■ **EXERCISE**
If a line in the records below contains "video", copy that line.

Stored data entries
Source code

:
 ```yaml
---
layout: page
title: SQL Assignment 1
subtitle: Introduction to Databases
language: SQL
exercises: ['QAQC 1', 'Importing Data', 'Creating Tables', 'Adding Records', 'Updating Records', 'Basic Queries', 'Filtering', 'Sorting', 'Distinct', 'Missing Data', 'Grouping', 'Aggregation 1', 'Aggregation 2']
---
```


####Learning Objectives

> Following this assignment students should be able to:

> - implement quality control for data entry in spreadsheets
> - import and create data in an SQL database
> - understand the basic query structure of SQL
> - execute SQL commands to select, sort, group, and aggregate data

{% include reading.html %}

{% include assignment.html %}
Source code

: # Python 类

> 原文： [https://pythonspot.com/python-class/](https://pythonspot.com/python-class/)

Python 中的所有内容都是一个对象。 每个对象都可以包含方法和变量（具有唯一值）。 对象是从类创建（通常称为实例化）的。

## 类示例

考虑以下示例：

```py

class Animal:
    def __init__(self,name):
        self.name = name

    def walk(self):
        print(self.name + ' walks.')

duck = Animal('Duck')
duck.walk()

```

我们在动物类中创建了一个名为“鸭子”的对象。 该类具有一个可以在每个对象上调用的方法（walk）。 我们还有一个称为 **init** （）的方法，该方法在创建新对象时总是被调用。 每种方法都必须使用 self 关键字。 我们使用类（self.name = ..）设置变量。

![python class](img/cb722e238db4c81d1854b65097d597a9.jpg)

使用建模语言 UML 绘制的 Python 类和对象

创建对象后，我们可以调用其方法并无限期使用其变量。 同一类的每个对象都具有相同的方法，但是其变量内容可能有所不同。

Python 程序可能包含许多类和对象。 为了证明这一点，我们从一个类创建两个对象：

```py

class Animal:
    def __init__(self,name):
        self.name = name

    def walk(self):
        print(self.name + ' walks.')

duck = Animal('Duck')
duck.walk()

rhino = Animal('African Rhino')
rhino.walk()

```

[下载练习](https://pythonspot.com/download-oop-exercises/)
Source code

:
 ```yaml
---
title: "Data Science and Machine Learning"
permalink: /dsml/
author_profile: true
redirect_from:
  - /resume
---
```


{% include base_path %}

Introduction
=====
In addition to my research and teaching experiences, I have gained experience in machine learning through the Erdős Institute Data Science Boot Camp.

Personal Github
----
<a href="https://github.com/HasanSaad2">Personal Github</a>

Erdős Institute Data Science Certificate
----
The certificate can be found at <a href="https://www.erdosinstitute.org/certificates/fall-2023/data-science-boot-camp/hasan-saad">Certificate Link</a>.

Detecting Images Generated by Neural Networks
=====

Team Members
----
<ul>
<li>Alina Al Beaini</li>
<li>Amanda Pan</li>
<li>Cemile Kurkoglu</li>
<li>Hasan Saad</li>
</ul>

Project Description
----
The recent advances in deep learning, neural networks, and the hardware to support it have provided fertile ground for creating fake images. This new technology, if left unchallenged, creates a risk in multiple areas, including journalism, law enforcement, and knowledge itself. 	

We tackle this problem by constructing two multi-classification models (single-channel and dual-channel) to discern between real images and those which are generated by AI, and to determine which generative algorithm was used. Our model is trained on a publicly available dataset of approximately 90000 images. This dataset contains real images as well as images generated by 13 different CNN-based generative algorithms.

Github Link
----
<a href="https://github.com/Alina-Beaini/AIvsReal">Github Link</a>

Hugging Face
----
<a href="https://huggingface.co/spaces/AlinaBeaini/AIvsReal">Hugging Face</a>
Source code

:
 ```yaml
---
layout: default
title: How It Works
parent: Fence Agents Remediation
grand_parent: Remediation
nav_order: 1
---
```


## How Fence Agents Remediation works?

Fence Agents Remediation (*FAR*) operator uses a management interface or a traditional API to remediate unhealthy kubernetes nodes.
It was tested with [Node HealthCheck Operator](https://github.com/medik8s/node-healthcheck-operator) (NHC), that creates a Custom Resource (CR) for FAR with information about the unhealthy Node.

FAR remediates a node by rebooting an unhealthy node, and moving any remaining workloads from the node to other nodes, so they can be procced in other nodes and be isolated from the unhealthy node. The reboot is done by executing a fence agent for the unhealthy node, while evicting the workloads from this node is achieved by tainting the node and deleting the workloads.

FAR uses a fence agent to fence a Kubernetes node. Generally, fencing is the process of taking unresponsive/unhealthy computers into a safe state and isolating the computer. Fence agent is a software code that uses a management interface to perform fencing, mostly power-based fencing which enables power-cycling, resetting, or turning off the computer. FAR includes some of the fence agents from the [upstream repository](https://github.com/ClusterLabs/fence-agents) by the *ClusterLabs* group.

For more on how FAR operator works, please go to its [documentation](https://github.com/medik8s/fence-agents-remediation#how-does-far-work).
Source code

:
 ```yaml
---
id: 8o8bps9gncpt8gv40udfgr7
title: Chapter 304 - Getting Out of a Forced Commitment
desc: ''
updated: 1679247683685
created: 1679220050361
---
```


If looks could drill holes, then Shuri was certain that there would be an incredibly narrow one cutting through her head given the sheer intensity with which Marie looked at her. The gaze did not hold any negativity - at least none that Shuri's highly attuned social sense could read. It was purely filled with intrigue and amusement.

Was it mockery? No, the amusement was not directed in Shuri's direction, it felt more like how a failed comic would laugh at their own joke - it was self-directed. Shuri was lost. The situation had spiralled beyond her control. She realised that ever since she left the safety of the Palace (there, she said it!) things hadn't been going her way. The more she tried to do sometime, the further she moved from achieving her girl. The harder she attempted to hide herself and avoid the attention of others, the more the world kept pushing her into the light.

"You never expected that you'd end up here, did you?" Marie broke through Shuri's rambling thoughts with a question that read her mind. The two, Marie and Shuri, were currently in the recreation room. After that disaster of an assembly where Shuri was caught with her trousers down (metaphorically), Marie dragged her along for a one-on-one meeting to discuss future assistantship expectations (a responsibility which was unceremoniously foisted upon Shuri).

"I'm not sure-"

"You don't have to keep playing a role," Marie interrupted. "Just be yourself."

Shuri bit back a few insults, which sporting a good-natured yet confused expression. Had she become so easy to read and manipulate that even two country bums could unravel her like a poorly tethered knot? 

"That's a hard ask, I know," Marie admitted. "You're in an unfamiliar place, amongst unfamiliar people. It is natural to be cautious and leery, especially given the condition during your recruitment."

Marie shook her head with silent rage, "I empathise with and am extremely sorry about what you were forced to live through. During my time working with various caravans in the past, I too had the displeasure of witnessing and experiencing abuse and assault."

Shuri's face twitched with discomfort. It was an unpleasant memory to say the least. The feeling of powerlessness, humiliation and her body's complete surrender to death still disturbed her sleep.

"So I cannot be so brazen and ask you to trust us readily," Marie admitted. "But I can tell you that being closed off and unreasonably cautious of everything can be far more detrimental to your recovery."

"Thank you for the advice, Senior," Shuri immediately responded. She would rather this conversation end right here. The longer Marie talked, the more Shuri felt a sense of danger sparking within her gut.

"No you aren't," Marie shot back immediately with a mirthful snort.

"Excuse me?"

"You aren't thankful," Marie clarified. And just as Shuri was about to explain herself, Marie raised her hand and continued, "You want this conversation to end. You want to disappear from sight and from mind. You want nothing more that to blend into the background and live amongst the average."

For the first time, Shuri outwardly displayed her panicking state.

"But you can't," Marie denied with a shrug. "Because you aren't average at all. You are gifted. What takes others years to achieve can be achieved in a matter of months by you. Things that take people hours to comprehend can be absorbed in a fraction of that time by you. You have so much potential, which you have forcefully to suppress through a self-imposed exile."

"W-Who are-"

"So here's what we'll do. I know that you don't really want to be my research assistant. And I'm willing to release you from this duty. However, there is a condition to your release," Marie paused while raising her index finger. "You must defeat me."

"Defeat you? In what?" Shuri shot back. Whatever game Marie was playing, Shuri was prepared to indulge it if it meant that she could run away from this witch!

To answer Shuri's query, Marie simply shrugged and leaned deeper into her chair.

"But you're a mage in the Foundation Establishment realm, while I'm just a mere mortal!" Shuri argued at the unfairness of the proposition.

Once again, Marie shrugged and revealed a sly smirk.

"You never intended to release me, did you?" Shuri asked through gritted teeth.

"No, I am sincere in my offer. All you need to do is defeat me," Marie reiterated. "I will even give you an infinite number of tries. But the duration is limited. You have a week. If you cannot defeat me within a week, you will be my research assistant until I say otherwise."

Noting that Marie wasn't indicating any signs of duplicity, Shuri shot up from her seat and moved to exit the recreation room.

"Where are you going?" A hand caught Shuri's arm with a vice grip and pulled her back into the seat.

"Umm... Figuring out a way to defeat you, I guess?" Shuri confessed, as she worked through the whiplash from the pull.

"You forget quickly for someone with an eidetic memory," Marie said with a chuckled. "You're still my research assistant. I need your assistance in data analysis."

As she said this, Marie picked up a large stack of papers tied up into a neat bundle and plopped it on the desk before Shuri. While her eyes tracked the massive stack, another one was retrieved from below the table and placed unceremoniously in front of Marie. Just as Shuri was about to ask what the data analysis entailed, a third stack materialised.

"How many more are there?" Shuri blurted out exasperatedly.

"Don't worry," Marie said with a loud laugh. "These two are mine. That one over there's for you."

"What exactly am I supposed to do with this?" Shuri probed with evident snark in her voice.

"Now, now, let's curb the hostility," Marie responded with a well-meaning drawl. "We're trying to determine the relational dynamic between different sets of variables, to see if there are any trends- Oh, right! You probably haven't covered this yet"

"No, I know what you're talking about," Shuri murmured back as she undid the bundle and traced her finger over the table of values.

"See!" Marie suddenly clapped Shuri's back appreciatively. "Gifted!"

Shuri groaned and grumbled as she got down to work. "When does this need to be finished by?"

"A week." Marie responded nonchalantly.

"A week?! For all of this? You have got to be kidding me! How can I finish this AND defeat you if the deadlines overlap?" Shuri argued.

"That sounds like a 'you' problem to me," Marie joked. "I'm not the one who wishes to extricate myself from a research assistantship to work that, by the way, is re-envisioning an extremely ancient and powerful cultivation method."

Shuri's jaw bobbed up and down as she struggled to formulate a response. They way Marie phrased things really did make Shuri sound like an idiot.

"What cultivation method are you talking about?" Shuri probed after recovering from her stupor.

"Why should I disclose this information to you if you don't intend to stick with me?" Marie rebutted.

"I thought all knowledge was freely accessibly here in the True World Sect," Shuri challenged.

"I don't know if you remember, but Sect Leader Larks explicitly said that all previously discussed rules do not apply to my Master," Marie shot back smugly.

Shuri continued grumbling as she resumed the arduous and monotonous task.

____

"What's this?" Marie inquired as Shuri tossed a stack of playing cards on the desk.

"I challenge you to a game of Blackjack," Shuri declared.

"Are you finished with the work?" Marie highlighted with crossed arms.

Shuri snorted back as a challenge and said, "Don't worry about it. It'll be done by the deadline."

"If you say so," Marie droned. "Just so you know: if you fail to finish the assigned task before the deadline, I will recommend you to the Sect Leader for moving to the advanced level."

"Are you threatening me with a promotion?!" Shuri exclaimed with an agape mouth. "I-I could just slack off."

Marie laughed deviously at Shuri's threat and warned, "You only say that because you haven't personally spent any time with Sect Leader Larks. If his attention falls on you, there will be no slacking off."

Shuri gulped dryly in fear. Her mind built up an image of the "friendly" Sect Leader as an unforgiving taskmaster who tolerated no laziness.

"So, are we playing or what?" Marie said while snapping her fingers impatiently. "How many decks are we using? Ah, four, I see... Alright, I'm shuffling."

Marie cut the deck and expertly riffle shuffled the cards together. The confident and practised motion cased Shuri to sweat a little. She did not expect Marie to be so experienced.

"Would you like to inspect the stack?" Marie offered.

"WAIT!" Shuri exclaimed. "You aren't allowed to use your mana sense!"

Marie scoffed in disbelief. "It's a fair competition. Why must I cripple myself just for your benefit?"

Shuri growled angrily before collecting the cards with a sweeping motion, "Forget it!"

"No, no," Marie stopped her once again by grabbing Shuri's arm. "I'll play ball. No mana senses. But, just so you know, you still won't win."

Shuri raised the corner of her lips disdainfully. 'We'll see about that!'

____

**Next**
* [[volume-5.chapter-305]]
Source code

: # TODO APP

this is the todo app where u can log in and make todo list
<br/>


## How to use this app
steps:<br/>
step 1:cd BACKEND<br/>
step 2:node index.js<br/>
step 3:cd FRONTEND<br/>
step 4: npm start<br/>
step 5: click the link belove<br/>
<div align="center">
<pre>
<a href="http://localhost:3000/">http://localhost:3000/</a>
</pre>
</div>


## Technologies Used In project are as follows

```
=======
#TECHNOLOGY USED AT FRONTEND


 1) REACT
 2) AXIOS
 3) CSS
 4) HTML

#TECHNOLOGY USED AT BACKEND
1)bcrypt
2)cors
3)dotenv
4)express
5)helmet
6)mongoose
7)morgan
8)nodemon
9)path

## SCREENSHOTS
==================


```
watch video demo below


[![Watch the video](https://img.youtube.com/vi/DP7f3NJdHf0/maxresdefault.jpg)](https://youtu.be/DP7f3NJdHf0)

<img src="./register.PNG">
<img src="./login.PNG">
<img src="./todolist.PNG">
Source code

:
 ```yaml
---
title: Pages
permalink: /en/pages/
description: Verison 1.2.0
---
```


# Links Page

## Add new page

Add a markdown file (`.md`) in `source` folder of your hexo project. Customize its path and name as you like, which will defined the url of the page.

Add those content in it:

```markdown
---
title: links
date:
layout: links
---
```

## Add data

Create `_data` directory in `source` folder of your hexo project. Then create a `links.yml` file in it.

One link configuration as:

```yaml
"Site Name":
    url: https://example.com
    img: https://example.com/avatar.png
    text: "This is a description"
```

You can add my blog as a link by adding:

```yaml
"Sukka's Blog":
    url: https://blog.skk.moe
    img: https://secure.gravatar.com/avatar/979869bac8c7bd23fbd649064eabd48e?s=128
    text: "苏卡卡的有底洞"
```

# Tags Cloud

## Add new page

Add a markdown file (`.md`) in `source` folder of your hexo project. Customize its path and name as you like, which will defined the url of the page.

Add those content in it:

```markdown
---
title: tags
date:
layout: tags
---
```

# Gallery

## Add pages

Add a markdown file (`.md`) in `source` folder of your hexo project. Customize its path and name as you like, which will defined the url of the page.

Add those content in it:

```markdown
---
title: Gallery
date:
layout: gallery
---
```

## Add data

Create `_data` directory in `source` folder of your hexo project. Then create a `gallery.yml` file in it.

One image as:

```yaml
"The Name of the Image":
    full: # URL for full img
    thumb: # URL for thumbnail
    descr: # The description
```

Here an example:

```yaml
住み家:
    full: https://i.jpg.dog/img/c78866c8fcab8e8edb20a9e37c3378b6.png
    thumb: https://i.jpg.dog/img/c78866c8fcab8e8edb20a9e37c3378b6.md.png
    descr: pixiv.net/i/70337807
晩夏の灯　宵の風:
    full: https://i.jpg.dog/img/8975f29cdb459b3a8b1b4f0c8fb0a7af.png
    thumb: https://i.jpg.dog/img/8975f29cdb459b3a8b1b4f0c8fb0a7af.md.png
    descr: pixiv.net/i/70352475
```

■ **WRITTEN SOLUTION**
watch video demo below
[![Watch the video](https://img.youtube.com/vi/DP7f3NJdHf0/maxresdefault.jpg)](https://youtu.be/DP7f3NJdHf0)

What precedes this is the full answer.